# Exercise goal:
Which lines of the data hold the word "prototype"? Copy all of them.

# Extracted data:
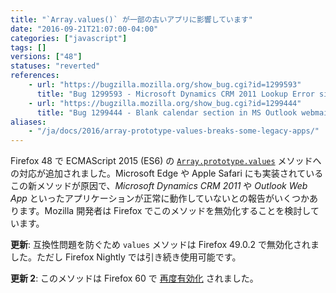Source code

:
 ```yaml
---
title: "`Array.values()` が一部の古いアプリに影響しています"
date: "2016-09-21T21:07:00-04:00"
categories: ["javascript"]
tags: []
versions: ["48"]
statuses: "reverted"
references:
    - url: "https://bugzilla.mozilla.org/show_bug.cgi?id=1299593"
      title: "Bug 1299593 - Microsoft Dynamics CRM 2011 Lookup Error since Firefox Version 48.0.2 due to Array.prototype.values"
    - url: "https://bugzilla.mozilla.org/show_bug.cgi?id=1299444"
      title: "Bug 1299444 - Blank calendar section in MS Outlook webmail (OWA) after Firefox 48"
aliases:
    - "/ja/docs/2016/array-prototype-values-breaks-some-legacy-apps/"
---
```

Firefox 48 で ECMAScript 2015 (ES6) の [`Array.prototype.values`](https://developer.mozilla.org/docs/Web/JavaScript/Reference/Global_Objects/Array/values) メソッドへの対応が追加されました。Microsoft Edge や Apple Safari にも実装されているこの新メソッドが原因で、*Microsoft Dynamics CRM 2011* や *Outlook Web App* といったアプリケーションが正常に動作していないとの報告がいくつかあります。Mozilla 開発者は Firefox でこのメソッドを無効化することを検討しています。

**更新**: 互換性問題を防ぐため `values` メソッドは Firefox 49.0.2 で無効化されました。ただし Firefox Nightly では引き続き使用可能です。

**更新 2**: このメソッドは Firefox 60 で [再度有効化](https://www.fxsitecompat.dev/ja/docs/2018/array-prototype-values-is-now-enabled-again/) されました。
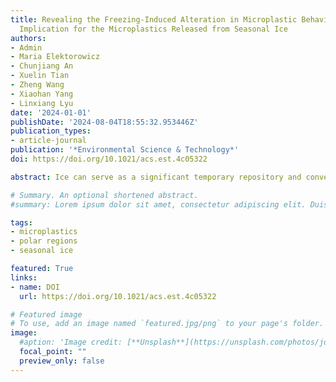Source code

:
 ```yaml
---
title: Revealing the Freezing-Induced Alteration in Microplastic Behavior and Its
  Implication for the Microplastics Released from Seasonal Ice
authors:
- Admin
- Maria Elektorowicz
- Chunjiang An
- Xuelin Tian
- Zheng Wang
- Xiaohan Yang
- Linxiang Lyu
date: '2024-01-01'
publishDate: '2024-08-04T18:55:32.953446Z'
publication_types:
- article-journal
publication: '*Environmental Science & Technology*'
doi: https://doi.org/10.1021/acs.est.4c05322

abstract: Ice can serve as a significant temporary repository and conveyance mechanism for microplastics (MPs). MPs present in the water column can become entrapped within developing ice formations, subsequently being sequestered and transported by ice floes. With changing temperatures, MPs stored in ice can be released back into the environment, while freezing conditions can alter the properties of MPs, ultimately affecting the fate of MPs in the environment. Freezing of MPs in freshwater ice results in the aggregation of MP particles due to physical compression, leading to an increase in particle size once the MPs are released from the ice. The freezing-induced aggregation enhances buoyancy effects, accelerating the settling/rising velocity of MPs in water. Additionally, freezing can lead to enhanced surface wetting alterations, thus improving the dispersion of hydrophobic MPs. The presence of salt in the water can mitigate the effect of freezing on MPs due to the formation of a brine network within the ice structure, which reduces the pressure on MPs entrapped by ice. In cold regions, numerous MPs undergo freezing and thawing, re-entering the water column.

# Summary. An optional shortened abstract.
#summary: Lorem ipsum dolor sit amet, consectetur adipiscing elit. Duis posuere tellus ac convallis placerat. Proin tincidunt magna sed ex sollicitudin condimentum.

tags:
- microplastics
- polar regions
- seasonal ice

featured: True
links:
- name: DOI
  url: https://doi.org/10.1021/acs.est.4c05322

# Featured image
# To use, add an image named `featured.jpg/png` to your page's folder. 
image:
  #aption: 'Image credit: [**Unsplash**](https://unsplash.com/photos/jdD8gXaTZsc)'
  focal_point: ""
  preview_only: false
---
```

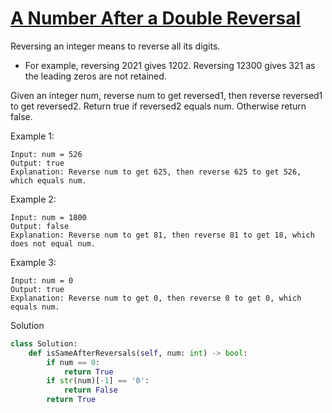 # [A Number After a Double Reversal](https://leetcode.com/problems/a-number-after-a-double-reversal/)

Reversing an integer means to reverse all its digits.

- For example, reversing 2021 gives 1202. Reversing 12300 gives 321 as the leading zeros are not retained.

Given an integer num, reverse num to get reversed1, then reverse reversed1 to get reversed2. Return true if reversed2 
equals num. Otherwise return false.

Example 1:
```
Input: num = 526
Output: true
Explanation: Reverse num to get 625, then reverse 625 to get 526, which equals num.
```
Example 2:
```
Input: num = 1800
Output: false
Explanation: Reverse num to get 81, then reverse 81 to get 18, which does not equal num.
```
Example 3:
```
Input: num = 0
Output: true
Explanation: Reverse num to get 0, then reverse 0 to get 0, which equals num.
```
Solution
```python
class Solution:
    def isSameAfterReversals(self, num: int) -> bool:
        if num == 0:
            return True
        if str(num)[-1] == '0':
            return False
        return True
```
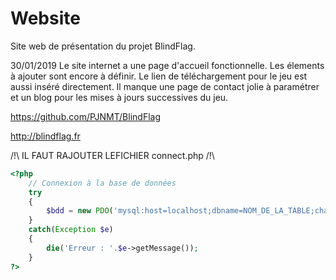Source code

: # Website
Site web de présentation du projet BlindFlag.

30/01/2019
Le site internet a une page d'accueil fonctionnelle. Les élements à ajouter sont encore à définir.
Le lien de téléchargement pour le jeu est aussi inséré directement. Il manque une page de contact jolie à paramétrer et un blog pour les mises à jours successives du jeu.

https://github.com/PJNMT/BlindFlag

http://blindflag.fr


/!\ IL FAUT RAJOUTER LEFICHIER connect.php /!\
``` php
<?php
 	// Connexion à la base de données
	try
	{
    	$bdd = new PDO('mysql:host=localhost;dbname=NOM_DE_LA_TABLE;charset=utf8', 'USER', 'PASSWORD');
	}
	catch(Exception $e)
	{
    	die('Erreur : '.$e->getMessage());
	}
?>
```
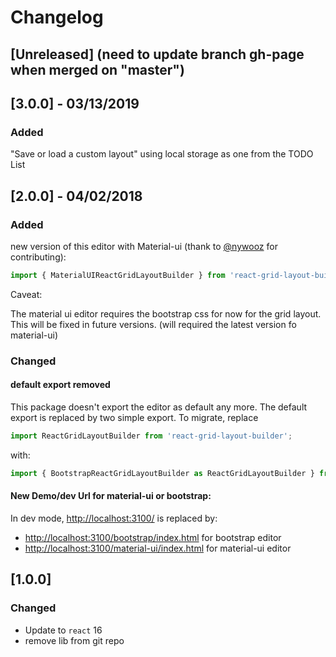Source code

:# Changelog

## [Unreleased] (need to update branch gh-page when merged on "master")

## [3.0.0] - 03/13/2019

### Added
"Save or load a custom layout" using local storage as one from the TODO List

## [2.0.0] - 04/02/2018

### Added

new version of this editor with Material-ui (thank to [@nywooz](https://github.com/nywooz) for contributing):

```javascript
import { MaterialUIReactGridLayoutBuilder } from 'react-grid-layout-builder';
```

Caveat: 

The material ui editor requires the bootstrap css for now for the grid layout. This will be fixed in future versions. (will required the latest version fo material-ui)


### Changed

#### default export removed

This package doesn't export the editor as default any more. The default export is replaced by two simple export. To migrate, replace 

```javascript
import ReactGridLayoutBuilder from 'react-grid-layout-builder';
```

with:

```javascript
import { BootstrapReactGridLayoutBuilder as ReactGridLayoutBuilder } from 'react-grid-layout-builder';
```

#### New Demo/dev Url for material-ui or bootstrap:

In dev mode, [http://localhost:3100/](http://localhost:3100/) is replaced by:

- [http://localhost:3100/bootstrap/index.html](http://localhost:3100/bootstrap/index.html) for bootstrap editor
- [http://localhost:3100/material-ui/index.html](http://localhost:3100/material-ui/index.html) for material-ui editor


## [1.0.0]

### Changed

- Update to `react` 16
- remove lib from git repo

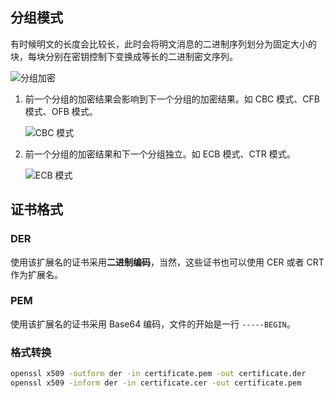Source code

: ## 分组模式

有时候明文的长度会比较长，此时会将明文消息的二进制序列划分为固定大小的块，每块分别在密钥控制下变换成等长的二进制密文序列。

![分组加密](/crypto/figure/block.png)

1. 前一个分组的加密结果会影响到下一个分组的加密结果。如 CBC 模式、CFB 模式、OFB 模式。

   ![CBC 模式](/crypto/figure/cbc.png)

2. 前一个分组的加密结果和下一个分组独立。如 ECB 模式、CTR 模式。

   ![ECB 模式](/crypto/figure/ecb.png)


## 证书格式

### DER

使用该扩展名的证书采用**二进制编码**，当然，这些证书也可以使用 CER 或者 CRT 作为扩展名。

### PEM

使用该扩展名的证书采用 Base64 编码，文件的开始是一行 `-----BEGIN`。

### 格式转换

```bash
openssl x509 -outform der -in certificate.pem -out certificate.der
openssl x509 -inform der -in certificate.cer -out certificate.pem
```

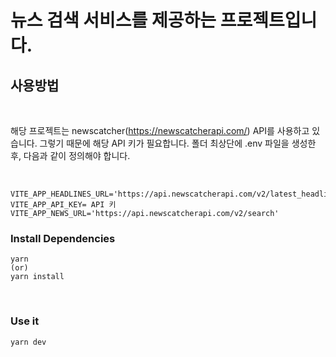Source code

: # 뉴스 검색 서비스를 제공하는 프로젝트입니다.

## 사용방법

<br />

해당 프로젝트는 newscatcher(https://newscatcherapi.com/) API를 사용하고 있습니다. 그렇기 때문에 해당 API 키가 필요합니다. 폴더 최상단에 .env 파일을 생성한 후, 다음과 같이 정의해야 합니다.

<br />

```
VITE_APP_HEADLINES_URL='https://api.newscatcherapi.com/v2/latest_headlines'
VITE_APP_API_KEY= API 키
VITE_APP_NEWS_URL='https://api.newscatcherapi.com/v2/search'
```

### Install Dependencies

```
yarn
(or)
yarn install
```

<br />

### Use it

```
yarn dev
```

# Answer for this exercise:
      title: "Bug 1299593 - Microsoft Dynamics CRM 2011 Lookup Error since Firefox Version 48.0.2 due to Array.prototype.values"
    - "/ja/docs/2016/array-prototype-values-breaks-some-legacy-apps/"
Firefox 48 で ECMAScript 2015 (ES6) の [`Array.prototype.values`](https://developer.mozilla.org/docs/Web/JavaScript/Reference/Global_Objects/Array/values) メソッドへの対応が追加されました。Microsoft Edge や Apple Safari にも実装されているこの新メソッドが原因で、*Microsoft Dynamics CRM 2011* や *Outlook Web App* といったアプリケーションが正常に動作していないとの報告がいくつかあります。Mozilla 開発者は Firefox でこのメソッドを無効化することを検討しています。
**更新 2**: このメソッドは Firefox 60 で [再度有効化](https://www.fxsitecompat.dev/ja/docs/2018/array-prototype-values-is-now-enabled-again/) されました。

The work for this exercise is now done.